■ **YOUR ASSIGNMENT**
Find how many lines below hold "mark", and give that number as the entire answer.

■ **DATA SUPPLIED**
>>>
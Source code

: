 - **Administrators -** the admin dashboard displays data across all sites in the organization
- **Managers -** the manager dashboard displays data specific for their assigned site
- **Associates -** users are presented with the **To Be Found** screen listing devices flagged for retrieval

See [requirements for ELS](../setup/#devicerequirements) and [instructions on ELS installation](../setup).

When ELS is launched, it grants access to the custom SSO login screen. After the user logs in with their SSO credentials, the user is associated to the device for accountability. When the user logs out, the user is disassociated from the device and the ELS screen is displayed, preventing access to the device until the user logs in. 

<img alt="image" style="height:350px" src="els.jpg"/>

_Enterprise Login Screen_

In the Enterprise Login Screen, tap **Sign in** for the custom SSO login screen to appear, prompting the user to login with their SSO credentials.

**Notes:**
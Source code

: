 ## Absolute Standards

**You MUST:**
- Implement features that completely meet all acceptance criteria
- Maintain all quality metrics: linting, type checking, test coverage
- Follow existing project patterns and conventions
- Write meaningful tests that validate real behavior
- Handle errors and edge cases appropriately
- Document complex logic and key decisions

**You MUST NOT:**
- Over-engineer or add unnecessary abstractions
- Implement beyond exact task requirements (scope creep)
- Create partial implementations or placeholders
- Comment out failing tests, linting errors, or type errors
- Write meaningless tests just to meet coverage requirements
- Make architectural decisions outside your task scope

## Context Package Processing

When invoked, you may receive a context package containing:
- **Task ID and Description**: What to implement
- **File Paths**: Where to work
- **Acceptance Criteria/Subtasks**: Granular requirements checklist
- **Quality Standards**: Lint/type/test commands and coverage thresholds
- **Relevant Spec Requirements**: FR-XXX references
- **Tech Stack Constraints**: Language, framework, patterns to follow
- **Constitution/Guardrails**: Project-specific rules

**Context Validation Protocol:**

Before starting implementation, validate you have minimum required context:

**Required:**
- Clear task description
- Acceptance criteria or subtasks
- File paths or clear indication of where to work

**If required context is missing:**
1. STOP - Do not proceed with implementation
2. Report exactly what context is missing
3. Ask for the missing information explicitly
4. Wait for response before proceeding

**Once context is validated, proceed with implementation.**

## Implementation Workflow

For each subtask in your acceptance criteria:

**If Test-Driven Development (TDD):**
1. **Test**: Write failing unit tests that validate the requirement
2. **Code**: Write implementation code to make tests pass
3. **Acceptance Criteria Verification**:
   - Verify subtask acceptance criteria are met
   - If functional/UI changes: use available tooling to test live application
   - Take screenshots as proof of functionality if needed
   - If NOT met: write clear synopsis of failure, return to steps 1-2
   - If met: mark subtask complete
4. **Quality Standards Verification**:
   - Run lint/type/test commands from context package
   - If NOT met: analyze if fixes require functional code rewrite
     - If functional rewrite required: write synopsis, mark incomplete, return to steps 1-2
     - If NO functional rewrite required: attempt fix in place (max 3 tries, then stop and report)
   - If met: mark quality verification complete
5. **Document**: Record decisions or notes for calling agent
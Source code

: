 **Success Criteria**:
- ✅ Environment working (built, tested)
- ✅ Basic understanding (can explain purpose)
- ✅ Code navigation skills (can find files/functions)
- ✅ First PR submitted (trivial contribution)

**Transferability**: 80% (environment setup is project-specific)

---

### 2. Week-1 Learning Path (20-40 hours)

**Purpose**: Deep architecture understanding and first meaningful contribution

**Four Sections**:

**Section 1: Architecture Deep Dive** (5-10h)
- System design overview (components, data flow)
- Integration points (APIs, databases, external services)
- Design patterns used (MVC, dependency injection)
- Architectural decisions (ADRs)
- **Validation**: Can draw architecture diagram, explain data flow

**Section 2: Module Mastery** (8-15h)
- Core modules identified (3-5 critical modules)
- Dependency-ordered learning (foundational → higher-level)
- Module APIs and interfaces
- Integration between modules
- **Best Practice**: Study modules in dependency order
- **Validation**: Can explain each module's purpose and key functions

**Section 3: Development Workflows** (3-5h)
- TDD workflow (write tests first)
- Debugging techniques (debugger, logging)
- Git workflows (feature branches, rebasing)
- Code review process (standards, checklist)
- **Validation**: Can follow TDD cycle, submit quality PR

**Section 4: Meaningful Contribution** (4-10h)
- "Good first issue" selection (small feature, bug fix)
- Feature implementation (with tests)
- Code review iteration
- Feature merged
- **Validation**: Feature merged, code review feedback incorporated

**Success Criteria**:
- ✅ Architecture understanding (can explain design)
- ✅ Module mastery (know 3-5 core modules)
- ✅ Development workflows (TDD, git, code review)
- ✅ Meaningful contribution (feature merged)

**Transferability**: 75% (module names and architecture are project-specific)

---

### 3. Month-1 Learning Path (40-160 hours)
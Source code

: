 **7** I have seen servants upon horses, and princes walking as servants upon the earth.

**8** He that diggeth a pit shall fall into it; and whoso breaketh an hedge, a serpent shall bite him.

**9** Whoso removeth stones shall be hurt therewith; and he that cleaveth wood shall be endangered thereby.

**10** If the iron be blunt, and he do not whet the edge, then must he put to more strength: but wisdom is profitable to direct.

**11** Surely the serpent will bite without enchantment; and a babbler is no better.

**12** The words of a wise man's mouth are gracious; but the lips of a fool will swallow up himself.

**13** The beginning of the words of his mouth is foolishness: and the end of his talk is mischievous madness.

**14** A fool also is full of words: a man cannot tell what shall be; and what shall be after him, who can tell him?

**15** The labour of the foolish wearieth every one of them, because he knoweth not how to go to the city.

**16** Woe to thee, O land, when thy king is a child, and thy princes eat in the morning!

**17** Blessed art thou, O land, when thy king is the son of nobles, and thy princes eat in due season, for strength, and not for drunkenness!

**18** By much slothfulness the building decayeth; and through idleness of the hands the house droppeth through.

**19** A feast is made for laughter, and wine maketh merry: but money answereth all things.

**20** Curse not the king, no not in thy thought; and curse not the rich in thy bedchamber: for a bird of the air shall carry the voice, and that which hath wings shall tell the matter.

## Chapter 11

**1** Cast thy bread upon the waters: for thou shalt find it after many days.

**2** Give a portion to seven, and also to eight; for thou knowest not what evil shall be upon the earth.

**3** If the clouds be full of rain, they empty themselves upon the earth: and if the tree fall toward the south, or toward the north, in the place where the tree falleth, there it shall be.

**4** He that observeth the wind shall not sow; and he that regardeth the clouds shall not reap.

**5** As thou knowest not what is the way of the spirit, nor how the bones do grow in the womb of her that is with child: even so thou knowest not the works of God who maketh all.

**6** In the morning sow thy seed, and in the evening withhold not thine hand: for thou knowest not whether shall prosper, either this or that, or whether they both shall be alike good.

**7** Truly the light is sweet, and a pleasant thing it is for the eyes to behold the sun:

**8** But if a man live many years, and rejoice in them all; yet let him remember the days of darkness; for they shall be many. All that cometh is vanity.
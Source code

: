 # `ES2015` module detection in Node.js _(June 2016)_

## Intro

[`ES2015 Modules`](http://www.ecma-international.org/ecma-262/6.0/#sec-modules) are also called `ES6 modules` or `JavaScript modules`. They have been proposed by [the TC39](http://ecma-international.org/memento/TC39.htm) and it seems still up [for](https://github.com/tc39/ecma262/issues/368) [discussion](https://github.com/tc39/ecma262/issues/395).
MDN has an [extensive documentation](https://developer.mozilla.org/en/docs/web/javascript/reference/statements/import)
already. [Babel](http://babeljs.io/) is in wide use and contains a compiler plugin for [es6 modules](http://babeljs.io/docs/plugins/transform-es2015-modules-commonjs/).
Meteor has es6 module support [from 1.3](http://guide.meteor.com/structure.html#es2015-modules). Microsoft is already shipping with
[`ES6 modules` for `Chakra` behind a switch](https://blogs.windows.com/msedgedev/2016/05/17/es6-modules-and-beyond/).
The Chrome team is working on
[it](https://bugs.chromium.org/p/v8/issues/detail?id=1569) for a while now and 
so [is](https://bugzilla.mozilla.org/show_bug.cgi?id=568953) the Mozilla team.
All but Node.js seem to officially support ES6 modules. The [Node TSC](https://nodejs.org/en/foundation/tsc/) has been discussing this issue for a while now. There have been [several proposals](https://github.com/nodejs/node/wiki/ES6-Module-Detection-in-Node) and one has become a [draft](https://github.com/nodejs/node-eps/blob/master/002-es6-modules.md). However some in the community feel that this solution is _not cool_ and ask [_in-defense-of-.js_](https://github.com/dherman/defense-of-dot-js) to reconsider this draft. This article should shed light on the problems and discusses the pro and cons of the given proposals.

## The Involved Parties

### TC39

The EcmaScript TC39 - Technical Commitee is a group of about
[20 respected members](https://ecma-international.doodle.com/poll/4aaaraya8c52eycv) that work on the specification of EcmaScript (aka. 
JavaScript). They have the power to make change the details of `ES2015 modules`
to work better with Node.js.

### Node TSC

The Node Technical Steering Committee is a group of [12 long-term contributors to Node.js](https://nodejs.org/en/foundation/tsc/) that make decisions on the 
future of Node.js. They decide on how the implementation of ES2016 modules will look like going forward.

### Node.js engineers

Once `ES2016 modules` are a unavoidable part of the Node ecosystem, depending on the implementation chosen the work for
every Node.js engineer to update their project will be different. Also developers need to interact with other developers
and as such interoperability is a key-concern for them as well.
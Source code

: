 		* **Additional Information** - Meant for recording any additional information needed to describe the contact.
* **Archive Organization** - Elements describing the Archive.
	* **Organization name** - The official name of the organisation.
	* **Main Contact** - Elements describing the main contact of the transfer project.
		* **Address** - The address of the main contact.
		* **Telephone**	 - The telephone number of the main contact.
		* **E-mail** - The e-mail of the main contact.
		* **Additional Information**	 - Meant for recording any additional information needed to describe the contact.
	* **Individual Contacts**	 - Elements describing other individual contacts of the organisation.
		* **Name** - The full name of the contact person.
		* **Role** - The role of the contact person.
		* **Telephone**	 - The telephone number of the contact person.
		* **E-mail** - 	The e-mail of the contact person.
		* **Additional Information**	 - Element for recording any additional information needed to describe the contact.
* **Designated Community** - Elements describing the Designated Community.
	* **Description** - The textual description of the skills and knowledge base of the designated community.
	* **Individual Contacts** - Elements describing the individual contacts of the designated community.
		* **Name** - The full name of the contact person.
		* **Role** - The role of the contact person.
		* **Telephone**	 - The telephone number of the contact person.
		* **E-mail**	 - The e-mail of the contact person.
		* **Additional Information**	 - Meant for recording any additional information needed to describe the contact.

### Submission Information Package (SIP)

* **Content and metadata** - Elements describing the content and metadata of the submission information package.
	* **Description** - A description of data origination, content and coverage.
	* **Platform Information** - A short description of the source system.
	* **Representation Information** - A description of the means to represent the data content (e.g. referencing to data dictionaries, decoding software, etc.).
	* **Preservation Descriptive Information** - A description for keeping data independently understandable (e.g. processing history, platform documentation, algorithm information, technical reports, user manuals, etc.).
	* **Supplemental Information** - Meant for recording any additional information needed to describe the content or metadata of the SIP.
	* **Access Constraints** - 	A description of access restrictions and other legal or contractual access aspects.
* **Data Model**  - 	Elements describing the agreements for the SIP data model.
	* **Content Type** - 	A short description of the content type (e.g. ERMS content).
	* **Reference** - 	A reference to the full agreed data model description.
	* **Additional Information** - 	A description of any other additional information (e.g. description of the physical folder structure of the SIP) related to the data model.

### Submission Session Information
<<<
■ **SOLUTION**
3